Coronavirus has been called the great leveller repeatedly over the last year.

Each time, that myth has been quickly dispelled.

Lockdowns, for example, felt different for those in work than it did for those whose jobs were suddenly at risk – and more different still for those in a tower block with no garden, compared to those on a sprawling estate with acres of greenery.

Prince Philip’s farewell on Saturday may well be the one time the great leveller cliché was true.

Covid restrictions hit that funeral just as hard as they did the send-offs of every loved one over the last 12 months.

The Queen sitting alone, unable to be comforted as she said goodbye to the man who has been by her side for over seven decades, was poignant for many reasons.

Queen Elizabeth II watches as pallbearers carry the coffin of Prince Philip, Duke Of Edinburgh
The Queen is said to be 'coping' with the death of Prince Philip

One was its familiarity.

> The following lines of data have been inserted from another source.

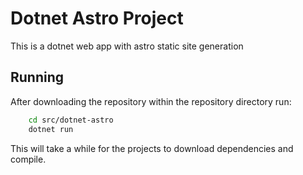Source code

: # Dotnet Astro Project

This is a dotnet web app with astro static site generation

## Running

After downloading the repository within the repository directory run:

```bash
    cd src/dotnet-astro
    dotnet run
```

This will take a while for the projects to download dependencies and compile.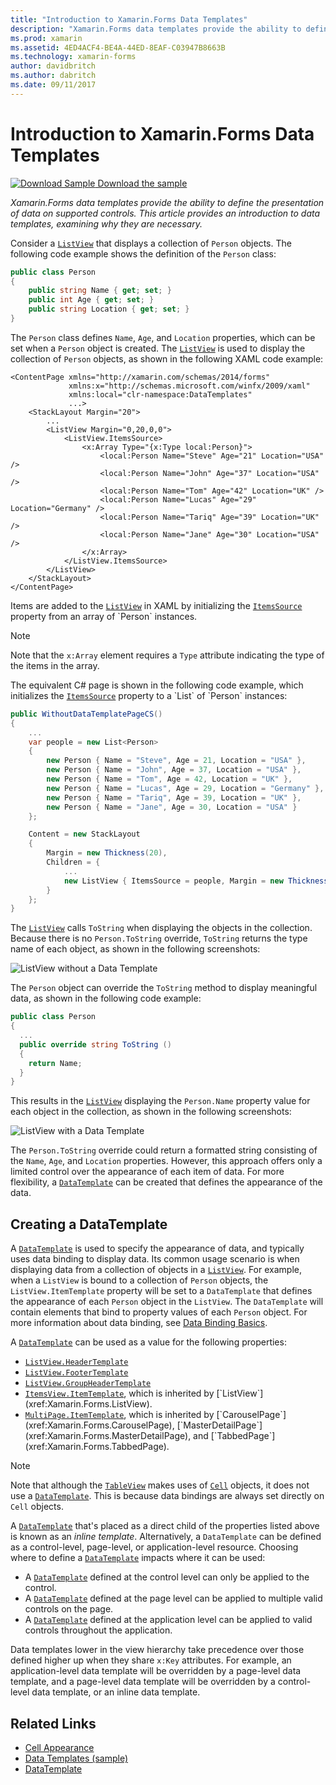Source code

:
 ```yaml
---
title: "Introduction to Xamarin.Forms Data Templates"
description: "Xamarin.Forms data templates provide the ability to define the presentation of data on supported controls. This article provides an introduction to data templates, examining why they are necessary."
ms.prod: xamarin
ms.assetid: 4ED4ACF4-BE4A-44ED-8EAF-C03947B8663B
ms.technology: xamarin-forms
author: davidbritch
ms.author: dabritch
ms.date: 09/11/2017
---
```


# Introduction to Xamarin.Forms Data Templates

[![Download Sample](~/media/shared/download.png) Download the sample](https://docs.microsoft.com/samples/xamarin/xamarin-forms-samples/templates-datatemplates)

_Xamarin.Forms data templates provide the ability to define the presentation of data on supported controls. This article provides an introduction to data templates, examining why they are necessary._

Consider a [`ListView`](xref:Xamarin.Forms.ListView) that displays a collection of `Person` objects. The following code example shows the definition of the `Person` class:

```csharp
public class Person
{
    public string Name { get; set; }
    public int Age { get; set; }
    public string Location { get; set; }
}
```

The `Person` class defines `Name`, `Age`, and `Location` properties, which can be set when a `Person` object is created. The [`ListView`](xref:Xamarin.Forms.ListView) is used to display the collection of `Person` objects, as shown in the following XAML code example:

```xaml
<ContentPage xmlns="http://xamarin.com/schemas/2014/forms"
             xmlns:x="http://schemas.microsoft.com/winfx/2009/xaml"
             xmlns:local="clr-namespace:DataTemplates"
             ...>
    <StackLayout Margin="20">
        ...
        <ListView Margin="0,20,0,0">
            <ListView.ItemsSource>
                <x:Array Type="{x:Type local:Person}">
                    <local:Person Name="Steve" Age="21" Location="USA" />
                    <local:Person Name="John" Age="37" Location="USA" />
                    <local:Person Name="Tom" Age="42" Location="UK" />
                    <local:Person Name="Lucas" Age="29" Location="Germany" />
                    <local:Person Name="Tariq" Age="39" Location="UK" />
                    <local:Person Name="Jane" Age="30" Location="USA" />
                </x:Array>
            </ListView.ItemsSource>
        </ListView>
    </StackLayout>
</ContentPage>
```

Items are added to the [`ListView`](xref:Xamarin.Forms.ListView) in XAML by initializing the [`ItemsSource`](xref:Xamarin.Forms.ItemsView`1.ItemsSource) property from an array of `Person` instances.

> [!NOTE]
> Note that the `x:Array` element requires a `Type` attribute indicating the type of the items in the array.

The equivalent C# page is shown in the following code example, which initializes the [`ItemsSource`](xref:Xamarin.Forms.ItemsView`1.ItemsSource) property to a `List` of `Person` instances:

```csharp
public WithoutDataTemplatePageCS()
{
    ...
    var people = new List<Person>
    {
        new Person { Name = "Steve", Age = 21, Location = "USA" },
        new Person { Name = "John", Age = 37, Location = "USA" },
        new Person { Name = "Tom", Age = 42, Location = "UK" },
        new Person { Name = "Lucas", Age = 29, Location = "Germany" },
        new Person { Name = "Tariq", Age = 39, Location = "UK" },
        new Person { Name = "Jane", Age = 30, Location = "USA" }
    };

    Content = new StackLayout
    {
        Margin = new Thickness(20),
        Children = {
            ...
            new ListView { ItemsSource = people, Margin = new Thickness(0, 20, 0, 0) }
        }
    };
}
```

The [`ListView`](xref:Xamarin.Forms.ListView) calls `ToString` when displaying the objects in the collection. Because there is no `Person.ToString` override, `ToString` returns the type name of each object, as shown in the following screenshots:

![](introduction-images/no-data-template.png "ListView without a Data Template")

The `Person` object can override the `ToString` method to display meaningful data, as shown in the following code example:

```csharp
public class Person
{
  ...
  public override string ToString ()
  {
    return Name;
  }
}
```

This results in the [`ListView`](xref:Xamarin.Forms.ListView) displaying the `Person.Name` property value for each object in the collection, as shown in the following screenshots:

![](introduction-images/override-tostring.png "ListView with a Data Template")

The `Person.ToString` override could return a formatted string consisting of the `Name`, `Age`, and `Location` properties. However, this approach offers only a limited control over the appearance of each item of data. For more flexibility, a [`DataTemplate`](xref:Xamarin.Forms.DataTemplate) can be created that defines the appearance of the data.

## Creating a DataTemplate

A [`DataTemplate`](xref:Xamarin.Forms.DataTemplate) is used to specify the appearance of data, and typically uses data binding to display data. Its common usage scenario is when displaying data from a collection of objects in a [`ListView`](xref:Xamarin.Forms.ListView). For example, when a `ListView` is bound to a collection of `Person` objects, the `ListView.ItemTemplate` property will be set to a `DataTemplate` that defines the appearance of each `Person` object in the `ListView`. The `DataTemplate` will contain elements that bind to property values of each `Person` object. For more information about data binding, see [Data Binding Basics](~/xamarin-forms/xaml/xaml-basics/data-binding-basics.md).

A [`DataTemplate`](xref:Xamarin.Forms.DataTemplate) can be used as a value for the following properties:

- [`ListView.HeaderTemplate`](xref:Xamarin.Forms.ListView.HeaderTemplate)
- [`ListView.FooterTemplate`](xref:Xamarin.Forms.ListView.FooterTemplate)
- [`ListView.GroupHeaderTemplate`](xref:Xamarin.Forms.ListView.GroupHeaderTemplate)
- [`ItemsView.ItemTemplate`](xref:Xamarin.Forms.ItemsView`1), which is inherited by [`ListView`](xref:Xamarin.Forms.ListView).
- [`MultiPage.ItemTemplate`](xref:Xamarin.Forms.MultiPage`1), which is inherited by [`CarouselPage`](xref:Xamarin.Forms.CarouselPage), [`MasterDetailPage`](xref:Xamarin.Forms.MasterDetailPage), and [`TabbedPage`](xref:Xamarin.Forms.TabbedPage).

> [!NOTE]
> Note that although the [`TableView`](xref:Xamarin.Forms.TableView) makes uses of [`Cell`](xref:Xamarin.Forms.Cell) objects, it does not use a [`DataTemplate`](xref:Xamarin.Forms.DataTemplate). This is because data bindings are always set directly on `Cell` objects.

A [`DataTemplate`](xref:Xamarin.Forms.DataTemplate) that's placed as a direct child of the properties listed above is known as an *inline template*. Alternatively, a `DataTemplate` can be defined as a control-level, page-level, or application-level resource. Choosing where to define a [`DataTemplate`](xref:Xamarin.Forms.DataTemplate) impacts where it can be used:

- A [`DataTemplate`](xref:Xamarin.Forms.DataTemplate) defined at the control level can only be applied to the control.
- A [`DataTemplate`](xref:Xamarin.Forms.DataTemplate) defined at the page level can be applied to multiple valid controls on the page.
- A [`DataTemplate`](xref:Xamarin.Forms.DataTemplate) defined at the application level can be applied to valid controls throughout the application.

Data templates lower in the view hierarchy take precedence over those defined higher up when they share `x:Key` attributes. For example, an application-level data template will be overridden by a page-level data template, and a page-level data template will be overridden by a control-level data template, or an inline data template.


## Related Links

- [Cell Appearance](~/xamarin-forms/user-interface/listview/customizing-cell-appearance.md)
- [Data Templates (sample)](https://docs.microsoft.com/samples/xamarin/xamarin-forms-samples/templates-datatemplates)
- [DataTemplate](xref:Xamarin.Forms.DataTemplate)
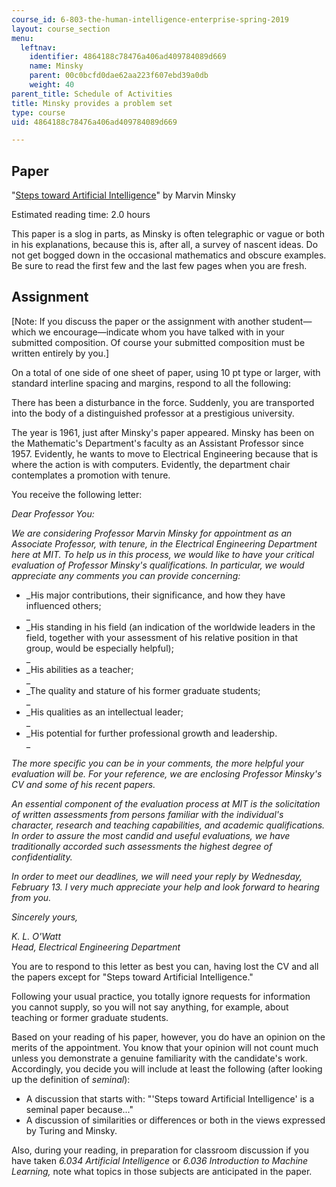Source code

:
 ```yaml
---
course_id: 6-803-the-human-intelligence-enterprise-spring-2019
layout: course_section
menu:
  leftnav:
    identifier: 4864188c78476a406ad409784089d669
    name: Minsky
    parent: 00c0bcfd0dae62aa223f607ebd39a0db
    weight: 40
parent_title: Schedule of Activities
title: Minsky provides a problem set
type: course
uid: 4864188c78476a406ad409784089d669

---
```


Paper
-----

"[Steps toward Artificial Intelligence](https://web.media.mit.edu/~minsky/papers/steps.html)" by Marvin Minsky

Estimated reading time: 2.0 hours

This paper is a slog in parts, as Minsky is often telegraphic or vague or both in his explanations, because this is, after all, a survey of nascent ideas. Do not get bogged down in the occasional mathematics and obscure examples. Be sure to read the first few and the last few pages when you are fresh.

Assignment
----------

\[Note: If you discuss the paper or the assignment with another student—which we encourage—indicate whom you have talked with in your submitted composition. Of course your submitted composition must be written entirely by you.\]

On a total of one side of one sheet of paper, using 10 pt type or larger, with standard interline spacing and margins, respond to all the following:

There has been a disturbance in the force. Suddenly, you are transported into the body of a distinguished professor at a prestigious university.

The year is 1961, just after Minsky's paper appeared. Minsky has been on the Mathematic's Department's faculty as an Assistant Professor since 1957. Evidently, he wants to move to Electrical Engineering because that is where the action is with computers. Evidently, the department chair contemplates a promotion with tenure.

You receive the following letter:

_Dear Professor You:_

_We are considering Professor Marvin Minsky for appointment as an Associate Professor, with tenure, in the Electrical Engineering Department here at MIT. To help us in this process, we would like to have your critical evaluation of Professor Minsky's qualifications. In particular, we would appreciate any comments you can provide concerning:_

*   _His major contributions, their significance, and how they have influenced others;  
    _
*   _His standing in his field (an indication of the worldwide leaders in the field, together with your assessment of his relative position in that group, would be especially helpful);  
    _
*   _His abilities as a teacher;  
    _
*   _The quality and stature of his former graduate students;  
    _
*   _His qualities as an intellectual leader;  
    _
*   _His potential for further professional growth and leadership.  
    _

_The more specific you can be in your comments, the more helpful your evaluation will be. For your reference, we are enclosing Professor Minsky's CV and some of his recent papers._

_An essential component of the evaluation process at MIT is the solicitation of written assessments from persons familiar with the individual's character, research and teaching capabilities, and academic qualifications. In order to assure the most candid and useful evaluations, we have traditionally accorded such assessments the highest degree of confidentiality._

_In order to meet our deadlines, we will need your reply by Wednesday, February 13. I very much appreciate your help and look forward to hearing from you._

_Sincerely yours,_

_K. L. O'Watt  
Head, Electrical Engineering Department_

You are to respond to this letter as best you can, having lost the CV and all the papers except for "Steps toward Artificial Intelligence."

Following your usual practice, you totally ignore requests for information you cannot supply, so you will not say anything, for example, about teaching or former graduate students.

Based on your reading of his paper, however, you do have an opinion on the merits of the appointment. You know that your opinion will not count much unless you demonstrate a genuine familiarity with the candidate's work. Accordingly, you decide you will include at least the following (after looking up the definition of _seminal_):

*   A discussion that starts with: "'Steps toward Artificial Intelligence' is a seminal paper because..."
*   A discussion of similarities or differences or both in the views expressed by Turing and Minsky.

Also, during your reading, in preparation for classroom discussion if you have taken _6.034 Artificial Intelligence_ or _6.036 Introduction to Machine Learning,_ note what topics in those subjects are anticipated in the paper.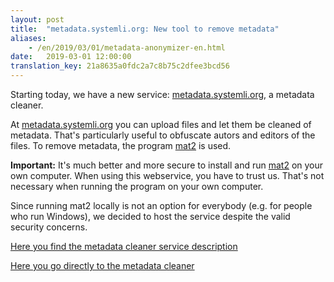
 ```yaml
---
layout: post
title:  "metadata.systemli.org: New tool to remove metadata"
aliases:
    - /en/2019/03/01/metadata-anonymizer-en.html
date:   2019-03-01 12:00:00
translation_key: 21a8635a0fdc2a7c8b75c2dfee3bcd56
---
```


Starting today, we have a new service: <a target="_blank" href="https://metadata.systemli.org/">metadata.systemli.org</a>, a metadata cleaner.

At <a target="_blank" href="https://metadata.systemli.org/">metadata.systemli.org</a> you can upload files and let them be cleaned of metadata. That's particularly useful to obfuscate autors and editors of the files. To remove metadata, the program <a href target="_blank" href="https://0xacab.org/jvoisin/mat2">mat2</a> is used.

<!--more-->

<strong>Important:</strong> It's much better and more secure to install and run <a href target="_blank" href="https://0xacab.org/jvoisin/mat2">mat2</a> on your own computer. When using this webservice, you have to trust us. That's not necessary when running the program on your own computer.

Since running mat2 locally is not an option for everybody (e.g. for people who run Windows), we decided to host the service despite the valid security concerns.

<a href="/en/service/metadata.html">Here you find the metadata cleaner service description</a>

<a target="_blank" href="https://metadata.systemli.org">Here you go directly to the metadata cleaner</a>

There can’t be many of us who have not experienced the same thing recently.

Whether you’re HRH or AN Other, the same rules apply when it comes to mourning in a time of Covid-19.

The outpouring of emotion over the death of the Duke – surprising many, who didn’t expect to be so affected –
says a lot about where we are as a nation.

It tapped into a year of bottled-up grief – for those we’ve lost, the experiences we’ve missed out on, the pain, the uncertainty, the sacrifices.

As the country slowly begins to open up again, it’s fantastic to feel like we’re finally moving forward. But the scars of the pandemic remain, and will do for some time.